# R35 Sound System



## JapFreak786 (Aug 29, 2003)

I've not seen many threads on this,well not compared to the Y Pipe stuff :chuckle:.

Anyone tell me how good the sound system in an R35 is please? Decent treble/bass for a stock system or?? I know the people have replaced the subs to aftermarket one's etc etc, but how good is the stock stuff?

It may be a sign of time's to come


----------



## Sinth (Sep 26, 2010)

I personally think the BOSE sound system is awesome. Taken a few passengers and they love it too. Dont know about the premium one though


----------



## JapFreak786 (Aug 29, 2003)

Ah yes, should have said,what's the difference in the equipment between the various models? I'd be wanting a 59plate model on wards..

got to freshen up again on the various editions released


----------



## gtrsam (Oct 27, 2005)

No highs no lows it must be Bose ;-) iam not impressed have had Bose in several cars and it's for the most part not very good. There are quite a few threads at NAGTROC regarding changing the bose parts out for better parts.


----------



## sw20GTS (Jul 29, 2010)

I have a 59 plate and the sound system is decent enough. It's better if you have high bit rate songs through the iPod. Tried the HDD and not too keen about the quality thus far.
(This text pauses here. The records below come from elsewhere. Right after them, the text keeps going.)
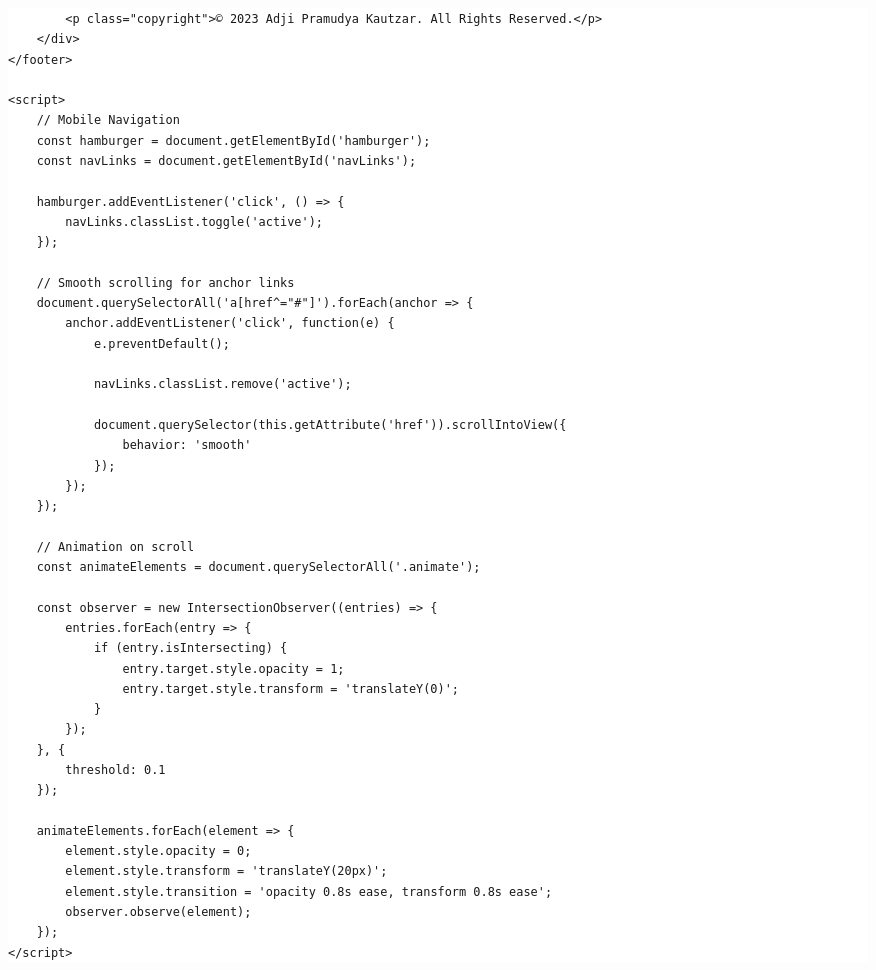             <p class="copyright">© 2023 Adji Pramudya Kautzar. All Rights Reserved.</p>
        </div>
    </footer>
    
    <script>
        // Mobile Navigation
        const hamburger = document.getElementById('hamburger');
        const navLinks = document.getElementById('navLinks');
        
        hamburger.addEventListener('click', () => {
            navLinks.classList.toggle('active');
        });
        
        // Smooth scrolling for anchor links
        document.querySelectorAll('a[href^="#"]').forEach(anchor => {
            anchor.addEventListener('click', function(e) {
                e.preventDefault();
                
                navLinks.classList.remove('active');
                
                document.querySelector(this.getAttribute('href')).scrollIntoView({
                    behavior: 'smooth'
                });
            });
        });
        
        // Animation on scroll
        const animateElements = document.querySelectorAll('.animate');
        
        const observer = new IntersectionObserver((entries) => {
            entries.forEach(entry => {
                if (entry.isIntersecting) {
                    entry.target.style.opacity = 1;
                    entry.target.style.transform = 'translateY(0)';
                }
            });
        }, {
            threshold: 0.1
        });
        
        animateElements.forEach(element => {
            element.style.opacity = 0;
            element.style.transform = 'translateY(20px)';
            element.style.transition = 'opacity 0.8s ease, transform 0.8s ease';
            observer.observe(element);
        });
    </script>
</body>
</html>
I've Dynamat-ed the rear partially and that does improve the bass somewhat. It's decent but nothing like the B&O In the Audi...


----------



## JapFreak786 (Aug 29, 2003)

I've got a few sheets of dynamat still left from my Lexus so I'd use that if I was to sound deaden. Don't go on the American forum much but I'll give it a read tomorrow. Previously had cars with Alpine Type R components fitted, with an amp powering them, and a separate EQ to fine tune it all, followed with a TypeR sub running off a separate amp


----------



## Takamo (Oct 18, 2005)

The Bose sound system ain't all that, it's a bit disappointing to be honest, the twin so called subs in the rear are not all that at all the mids and tops sounds ok but for a car of this quality and build I think it's not good enough, but may be they wanted us to hear the exhaust tones and turbo spool instead which can be classed as music to the ears. The system fairly loud but not bassy enough in my opinion after installing sound systems for over 25 years as you know


----------



## Hazza (Jun 2, 2011)

As above - all show and no go unfortunately.


----------



## Mookistar (Feb 5, 2004)

speak to MisterS3


----------



## andrew186 (May 3, 2010)

bose is standard on all trims both premium / black edition .. its OK, bass wont make your hair move but so far i have found it sufficient


----------



## chrisneeves (Apr 7, 2010)

It's rubbish. Simple cure for the lows is dynamat the rear seat and boot area. Remove std sub, and make up a custom mdf box with 8" jbl sub powered from separate amp fitted to the back of the rear seats boot side. Quick, cheap and very effective. I'll take picture tomorrow. Not got round to sorting fronts out yet but probably swap out the 3ways in he door for something half decent, dynamat parts of the door skin, and then add a clean sweep. Existing front amp retained, front centre removed. I've sussed out the detail just need to get round to it. You dont need to spend a fortune to make a substantial difference especially if you can follow a wiring diagram and a little patience.


----------



## JapFreak786 (Aug 29, 2003)

Thanks for the post Chris, looking forwar to see the pics! And also thanks to Takamo as I know you know your stuff as well


----------



## _shaun_ (Jan 16, 2007)

It's decent for now...but something I will look to change/upgrade but low down on the list. It's clean and balanced compared to the rockford fosgate system in my EVO X. That has much more of a kick from the sub but nowhere in the same league as the Bose clarity wise.


----------



## FLYNN (Oct 6, 2006)

GTRs have a sound system.......?


----------



## JapFreak786 (Aug 29, 2003)

Thanks Shaun, I love but hate going in my brothers BMW as he has a proper sub in his and makes me miss mine, it'd be on the cards for me I think when the time comes


----------



## Takamo (Oct 18, 2005)

FLYNN said:


> GTRs have a sound system.......?


Nope!!! Personal cd player more like with cheap 99p headphones more like very dissapointing


----------



## grahamc (Oct 1, 2006)

FLYNN said:


> GTRs have a sound system.......?


Ypipe and downpipes


----------



## JapFreak786 (Aug 29, 2003)

grahamc said:


> Ypipe and downpipes


:bowdown1: oooo yyeesss!!


----------



## TREG (May 20, 2004)

Very happy with the BOSE system. Far better than any of my previous players in any car


----------



## Razzele (Apr 30, 2010)

My front speaker is farting now


----------



## Ja5on (Nov 18, 2009)

It does the job. I prefer the noise of the engine


----------



## Impossible (May 11, 2011)

its not great. a bit better then average. It can go louder then average but looses quality way before that. 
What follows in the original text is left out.